When it comes to tragedy, it's still hard to beat the one about "a pair of star-crossed lovers" named Romeo and Juliet, who defy their feuding families and are denied happiness by a dreadful series of circumstances. If there's anything that can intensify Shakespeare's compelling drama, it's music.
"Romeo et Juliette" by French composer Charles Gounod, first heard in Paris in 1867, was once nearly as popular as his most famous hit, "Faust," and still enjoys a firm place in the repertoire. It's the season-closer for Lyric Opera Baltimore this weekend, a nod to the 400th anniversary of Shakespeare's death. The performances will be led by rising conductor Adam Turner.
"It is so lush, romantic and beautiful," Turner says. "If someone has never experienced opera live, they'll walk away from this feeling overwhelmed by the beauty of the vocal lines."
Those lines are not sung in Shakespeare's poetic English, but Gounod's native tongue.
"There's something about the French language attached to this story that makes it even more beautiful," Turner says. (There will be English surtitles for each performance.)
The story veers a bit from the original play. There's a new character, for example — Romeo's young page, Stephano, who triggers the fight that results in the deaths of Mercutio and Tybalt. (Stephano is sung by a soprano in the time-honored operatic tradition known as a trouser role.)
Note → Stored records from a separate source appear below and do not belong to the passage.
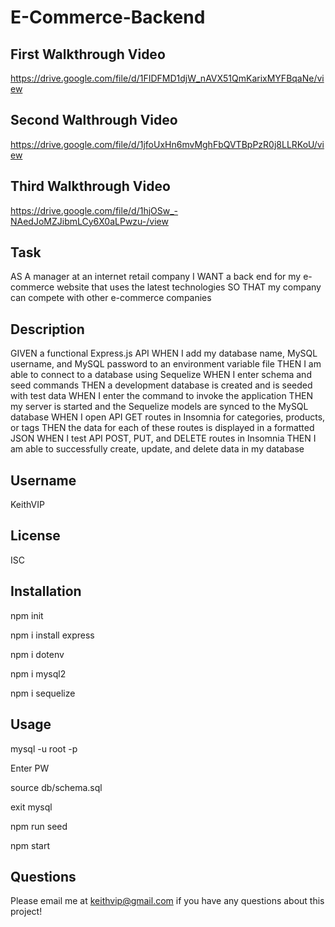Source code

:# E-Commerce-Backend

## First Walkthrough Video

https://drive.google.com/file/d/1FIDFMD1djW_nAVX51QmKarixMYFBqaNe/view

## Second Walthrough Video

https://drive.google.com/file/d/1jfoUxHn6mvMghFbQVTBpPzR0j8LLRKoU/view

## Third Walkthrough Video

https://drive.google.com/file/d/1hjOSw_-NAedJoMZJibmLCy6X0aLPwzu-/view

## Task

AS A manager at an internet retail company
I WANT a back end for my e-commerce website that uses the latest technologies
SO THAT my company can compete with other e-commerce companies

## Description

GIVEN a functional Express.js API
WHEN I add my database name, MySQL username, and MySQL password to an environment variable file
THEN I am able to connect to a database using Sequelize
WHEN I enter schema and seed commands
THEN a development database is created and is seeded with test data
WHEN I enter the command to invoke the application
THEN my server is started and the Sequelize models are synced to the MySQL database
WHEN I open API GET routes in Insomnia for categories, products, or tags
THEN the data for each of these routes is displayed in a formatted JSON
WHEN I test API POST, PUT, and DELETE routes in Insomnia
THEN I am able to successfully create, update, and delete data in my database

## Username

KeithVIP

## License

ISC

## Installation

npm init

npm i install express

npm i dotenv

npm i mysql2

npm i sequelize

## Usage

mysql -u root -p

Enter PW

source db/schema.sql

exit mysql

npm run seed

npm start

## Questions

Please email me at keithvip@gmail.com if you have any questions about this project!
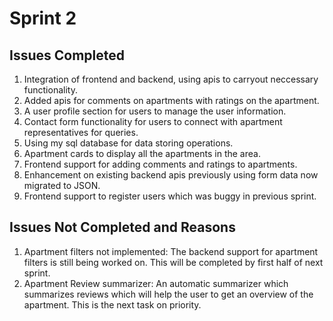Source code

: # Sprint 2

## Issues Completed
1. Integration of frontend and backend, using apis to carryout neccessary functionality.
2. Added apis for comments on apartments with ratings on the apartment.
3. A user profile section for users to manage the user information.
4. Contact form functionality for users to connect with apartment representatives for queries.
5. Using my sql database for data storing operations.
6. Apartment cards to display all the apartments in the area.
7. Frontend support for adding comments and ratings to apartments.
8. Enhancement on existing backend apis previously using form data now migrated to JSON.
9. Frontend support to register users which was buggy in previous sprint.
    
## Issues Not Completed and Reasons

1. Apartment filters not implemented: The backend support for apartment filters is still being worked on. This will be completed by first half of next sprint.
2. Apartment Review summarizer: An automatic summarizer which summarizes reviews which will help the user to get an overview of the apartment. This is the next task on priority.
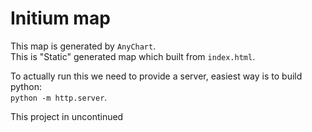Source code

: # Initium map

This map is generated by ``AnyChart``.  
This is "Static" generated map which built from ``index.html``.  

To actually run this we need to provide a server, easiest way is to build python:  
``python -m http.server``.

This project in uncontinued
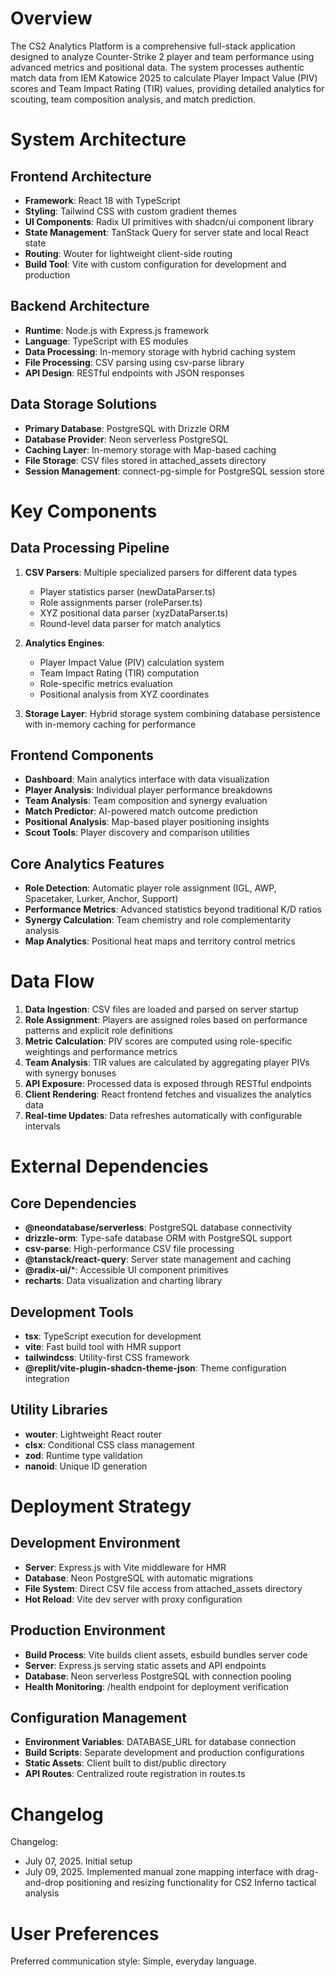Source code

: # Overview

The CS2 Analytics Platform is a comprehensive full-stack application designed to analyze Counter-Strike 2 player and team performance using advanced metrics and positional data. The system processes authentic match data from IEM Katowice 2025 to calculate Player Impact Value (PIV) scores and Team Impact Rating (TIR) values, providing detailed analytics for scouting, team composition analysis, and match prediction.

# System Architecture

## Frontend Architecture
- **Framework**: React 18 with TypeScript
- **Styling**: Tailwind CSS with custom gradient themes
- **UI Components**: Radix UI primitives with shadcn/ui component library
- **State Management**: TanStack Query for server state and local React state
- **Routing**: Wouter for lightweight client-side routing
- **Build Tool**: Vite with custom configuration for development and production

## Backend Architecture
- **Runtime**: Node.js with Express.js framework
- **Language**: TypeScript with ES modules
- **Data Processing**: In-memory storage with hybrid caching system
- **File Processing**: CSV parsing using csv-parse library
- **API Design**: RESTful endpoints with JSON responses

## Data Storage Solutions
- **Primary Database**: PostgreSQL with Drizzle ORM
- **Database Provider**: Neon serverless PostgreSQL
- **Caching Layer**: In-memory storage with Map-based caching
- **File Storage**: CSV files stored in attached_assets directory
- **Session Management**: connect-pg-simple for PostgreSQL session store

# Key Components

## Data Processing Pipeline
1. **CSV Parsers**: Multiple specialized parsers for different data types
   - Player statistics parser (newDataParser.ts)
   - Role assignments parser (roleParser.ts) 
   - XYZ positional data parser (xyzDataParser.ts)
   - Round-level data parser for match analytics

2. **Analytics Engines**:
   - Player Impact Value (PIV) calculation system
   - Team Impact Rating (TIR) computation
   - Role-specific metrics evaluation
   - Positional analysis from XYZ coordinates

3. **Storage Layer**: Hybrid storage system combining database persistence with in-memory caching for performance

## Frontend Components
- **Dashboard**: Main analytics interface with data visualization
- **Player Analysis**: Individual player performance breakdowns
- **Team Analysis**: Team composition and synergy evaluation
- **Match Predictor**: AI-powered match outcome prediction
- **Positional Analysis**: Map-based player positioning insights
- **Scout Tools**: Player discovery and comparison utilities

## Core Analytics Features
- **Role Detection**: Automatic player role assignment (IGL, AWP, Spacetaker, Lurker, Anchor, Support)
- **Performance Metrics**: Advanced statistics beyond traditional K/D ratios
- **Synergy Calculation**: Team chemistry and role complementarity analysis
- **Map Analytics**: Positional heat maps and territory control metrics

# Data Flow

1. **Data Ingestion**: CSV files are loaded and parsed on server startup
2. **Role Assignment**: Players are assigned roles based on performance patterns and explicit role definitions
3. **Metric Calculation**: PIV scores are computed using role-specific weightings and performance metrics
4. **Team Analysis**: TIR values are calculated by aggregating player PIVs with synergy bonuses
5. **API Exposure**: Processed data is exposed through RESTful endpoints
6. **Client Rendering**: React frontend fetches and visualizes the analytics data
7. **Real-time Updates**: Data refreshes automatically with configurable intervals

# External Dependencies

## Core Dependencies
- **@neondatabase/serverless**: PostgreSQL database connectivity
- **drizzle-orm**: Type-safe database ORM with PostgreSQL support
- **csv-parse**: High-performance CSV file processing
- **@tanstack/react-query**: Server state management and caching
- **@radix-ui/***: Accessible UI component primitives
- **recharts**: Data visualization and charting library

## Development Tools
- **tsx**: TypeScript execution for development
- **vite**: Fast build tool with HMR support
- **tailwindcss**: Utility-first CSS framework
- **@replit/vite-plugin-shadcn-theme-json**: Theme configuration integration

## Utility Libraries
- **wouter**: Lightweight React router
- **clsx**: Conditional CSS class management
- **zod**: Runtime type validation
- **nanoid**: Unique ID generation

# Deployment Strategy

## Development Environment
- **Server**: Express.js with Vite middleware for HMR
- **Database**: Neon PostgreSQL with automatic migrations
- **File System**: Direct CSV file access from attached_assets directory
- **Hot Reload**: Vite dev server with proxy configuration

## Production Environment
- **Build Process**: Vite builds client assets, esbuild bundles server code
- **Server**: Express.js serving static assets and API endpoints
- **Database**: Neon serverless PostgreSQL with connection pooling
- **Health Monitoring**: /health endpoint for deployment verification

## Configuration Management
- **Environment Variables**: DATABASE_URL for database connection
- **Build Scripts**: Separate development and production configurations
- **Static Assets**: Client built to dist/public directory
- **API Routes**: Centralized route registration in routes.ts

# Changelog

Changelog:
- July 07, 2025. Initial setup
- July 09, 2025. Implemented manual zone mapping interface with drag-and-drop positioning and resizing functionality for CS2 Inferno tactical analysis

# User Preferences

Preferred communication style: Simple, everyday language.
Then there's the finale. Where Shakespeare revs up the pathos by having Juliet awaken from her faked death after an unsuspecting Romeo has killed himself, the opera lets both of them live long enough to sing one more duet — their fourth — before expiring. Given the melodic richness, even Shakespeare might have approved.
The Lyric's "Romeo et Juliette" is a co-production launched early in the year by Virginia Opera, where Turner is principal conductor and artistic adviser, and Opera Carolina in Charlotte. Companies in Ohio and Michigan subsequently presented this staging, directed by Bernard Uzan, who also had a hand in the scenic designing.
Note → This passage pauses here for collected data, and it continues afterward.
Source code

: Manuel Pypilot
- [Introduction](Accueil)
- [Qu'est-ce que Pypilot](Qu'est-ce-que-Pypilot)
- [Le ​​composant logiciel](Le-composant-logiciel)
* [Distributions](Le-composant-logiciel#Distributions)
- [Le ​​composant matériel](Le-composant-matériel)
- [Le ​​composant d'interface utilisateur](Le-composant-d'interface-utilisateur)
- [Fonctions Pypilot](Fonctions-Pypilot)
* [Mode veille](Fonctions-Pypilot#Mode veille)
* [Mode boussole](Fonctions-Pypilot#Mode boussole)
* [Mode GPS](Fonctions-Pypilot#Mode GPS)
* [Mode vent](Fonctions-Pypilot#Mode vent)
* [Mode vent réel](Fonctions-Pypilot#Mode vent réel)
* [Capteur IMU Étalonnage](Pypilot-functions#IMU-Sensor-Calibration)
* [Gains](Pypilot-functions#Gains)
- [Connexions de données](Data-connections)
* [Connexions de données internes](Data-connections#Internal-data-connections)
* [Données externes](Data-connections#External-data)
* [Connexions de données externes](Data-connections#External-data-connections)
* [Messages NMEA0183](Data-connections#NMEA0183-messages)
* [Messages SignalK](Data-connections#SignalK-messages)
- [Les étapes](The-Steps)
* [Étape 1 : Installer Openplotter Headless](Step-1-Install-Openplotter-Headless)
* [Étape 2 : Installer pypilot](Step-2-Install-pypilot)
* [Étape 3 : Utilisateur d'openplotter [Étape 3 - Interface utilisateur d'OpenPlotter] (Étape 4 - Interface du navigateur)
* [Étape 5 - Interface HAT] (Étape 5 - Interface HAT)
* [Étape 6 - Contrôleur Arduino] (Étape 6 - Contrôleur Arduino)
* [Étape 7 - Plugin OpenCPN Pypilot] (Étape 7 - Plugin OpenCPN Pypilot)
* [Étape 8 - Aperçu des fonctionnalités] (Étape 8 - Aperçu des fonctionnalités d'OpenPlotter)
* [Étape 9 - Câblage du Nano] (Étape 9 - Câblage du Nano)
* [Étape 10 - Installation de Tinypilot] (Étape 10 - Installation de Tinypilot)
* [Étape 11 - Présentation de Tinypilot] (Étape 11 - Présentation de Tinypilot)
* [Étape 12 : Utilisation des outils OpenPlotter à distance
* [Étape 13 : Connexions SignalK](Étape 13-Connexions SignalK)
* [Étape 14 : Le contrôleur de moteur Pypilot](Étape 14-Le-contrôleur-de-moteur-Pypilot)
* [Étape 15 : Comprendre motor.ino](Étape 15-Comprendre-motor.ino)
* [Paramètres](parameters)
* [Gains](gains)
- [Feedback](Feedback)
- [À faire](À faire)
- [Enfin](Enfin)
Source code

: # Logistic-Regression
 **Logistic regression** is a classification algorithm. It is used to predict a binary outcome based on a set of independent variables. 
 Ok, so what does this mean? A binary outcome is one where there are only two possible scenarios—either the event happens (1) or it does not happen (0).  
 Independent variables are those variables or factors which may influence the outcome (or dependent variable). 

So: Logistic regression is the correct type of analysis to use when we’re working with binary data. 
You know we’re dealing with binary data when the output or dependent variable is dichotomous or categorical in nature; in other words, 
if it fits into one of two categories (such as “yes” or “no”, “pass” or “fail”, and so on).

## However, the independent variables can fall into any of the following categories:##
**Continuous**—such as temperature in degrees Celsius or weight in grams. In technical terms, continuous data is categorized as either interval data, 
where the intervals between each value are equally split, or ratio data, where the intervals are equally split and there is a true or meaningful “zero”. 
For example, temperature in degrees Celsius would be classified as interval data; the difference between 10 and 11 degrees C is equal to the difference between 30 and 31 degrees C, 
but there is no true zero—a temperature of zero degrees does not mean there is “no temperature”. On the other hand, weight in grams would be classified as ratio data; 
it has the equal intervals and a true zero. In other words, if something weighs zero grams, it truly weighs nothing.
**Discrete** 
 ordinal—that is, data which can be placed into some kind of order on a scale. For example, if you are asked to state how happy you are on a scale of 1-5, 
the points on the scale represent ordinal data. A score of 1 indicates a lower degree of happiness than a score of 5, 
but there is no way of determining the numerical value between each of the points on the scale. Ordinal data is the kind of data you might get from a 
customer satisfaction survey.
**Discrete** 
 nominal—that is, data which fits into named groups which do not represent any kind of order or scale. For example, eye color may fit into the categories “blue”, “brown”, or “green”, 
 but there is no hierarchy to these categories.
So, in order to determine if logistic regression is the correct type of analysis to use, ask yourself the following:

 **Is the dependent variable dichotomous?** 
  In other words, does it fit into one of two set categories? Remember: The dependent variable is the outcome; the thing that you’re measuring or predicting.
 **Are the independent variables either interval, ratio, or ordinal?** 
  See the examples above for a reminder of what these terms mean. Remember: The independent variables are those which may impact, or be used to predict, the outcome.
"All of the companies share in the costs of sets and costumes and get a lavish, almost [Franco] Zeffirelli-like production, which we usually couldn't afford," Turner says. "And one of the advantages for Baltimore is that it's a well-oiled machine by now."
Helping with that smoothness is that fact that several cast members have appeared in one or more of the previous presentations of this "Romeo."
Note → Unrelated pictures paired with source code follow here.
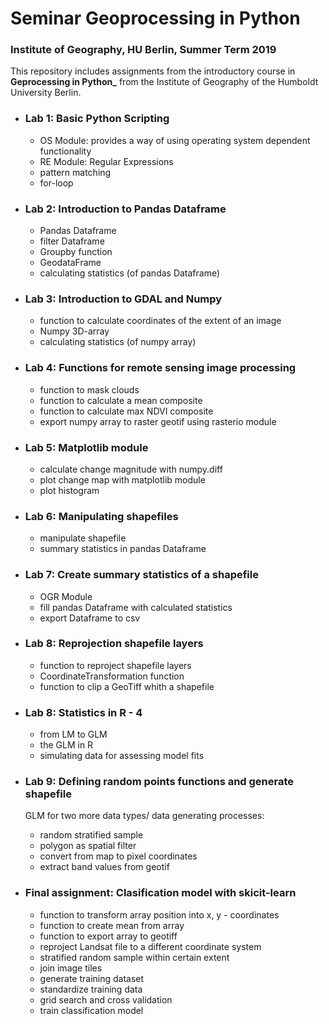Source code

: 



# Seminar Geoprocessing in Python
### Institute of Geography, HU Berlin, Summer Term 2019

This repository includes assignments from the introductory course in **Geprocessing in Python_** from the Institute of Geography of the Humboldt University Berlin.

* ### Lab 1: Basic Python Scripting
     * OS Module: provides a way of using operating system dependent functionality
     * RE Module: Regular Expressions
     * pattern matching
     * for-loop

* ### Lab 2: Introduction to Pandas Dataframe 
     * Pandas Dataframe 
     * filter Dataframe
     * Groupby function
     * GeodataFrame
     * calculating statistics (of pandas Dataframe)

* ### Lab 3: Introduction to GDAL and Numpy
     * function to calculate coordinates of the extent of an image
     * Numpy 3D-array 
     * calculating statistics (of numpy array)
 
* ### Lab 4: Functions for remote sensing image processing
     * function to mask clouds
     * function to calculate a mean composite
     * function to calculate max NDVI composite
     * export numpy array to raster geotif using rasterio module
     
* ### Lab 5: Matplotlib module
    * calculate change magnitude with numpy.diff
    * plot change map with matplotlib module
    * plot histogram 
    
* ### Lab 6: Manipulating shapefiles
    * manipulate shapefile
    * summary statistics in pandas Dataframe
    
* ### Lab 7: Create summary statistics of a shapefile
    * OGR Module 
    * fill pandas Dataframe with calculated statistics
    * export Dataframe to csv

* ### Lab 8: Reprojection shapefile layers
    * function to reproject shapefile layers
    * CoordinateTransformation function 
    * function to clip a GeoTiff whith a shapefile 
 
* ### Lab 8: Statistics in R - 4
    * from LM to GLM
    * the GLM in R 
    * simulating data for assessing model fits
    
* ### Lab 9: Defining random points functions and generate shapefile
    GLM for two more data types/ data generating processes: 
    * random stratified sample
    * polygon as spatial filter
    * convert from map to pixel coordinates
    * extract band values from geotif
    
  
* ### Final assignment: Clasification model with skicit-learn
    * function to transform array position into x, y - coordinates
    * function to create mean from array
    * function to export array to geotiff
    * reproject Landsat file to a different coordinate system 
    * stratified random sample within certain extent
    * join image tiles 
    * generate training dataset
    * standardize training data
    * grid search and cross validation
    * train classification model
In Baltimore, two young American singers with impressive resumes, tenor Jonathan Boyd and soprano Sara Joy Miller (she made waves portraying Anna Nicole Smith in Mark-Anthony Turnage's opera about the ill-fated model), will sing the title roles.
Turner makes his Lyric Opera Baltimore debut with "Romeo et Juliette," a work he first conducted a few years ago for a student production at Catholic University, where he earned his graduate degree.
The Louisville native started his college years at Morehead State University in Kentucky, concentrating on the piano with an eye on a career as an educator.
"When I was young, I wanted to be Elton John," Turner says. "My other idols were Billy Joel and Ben Folds. Then I found classical music on my own and was transported. As an undergraduate, I discovered opera. I love being a part of it all, working with directors and having a voice in the staging. And I love working with singers. I get them. I understand their drama, and I understand their need."
Now in his 30s, Turner is steadily expanding his repertoire at Virginia Opera. He added his first Wagner — a highly expressive account of "The Flying Dutchman" — last month. His recent work with the company has also included incisively conducted accounts of Puccini's "La Boheme" and Sondheim's "Sweeney Todd."
In 2005, Turner visited Baltimore to attend a performance of Offenbach's "Tales of Hoffmann" at the Lyric.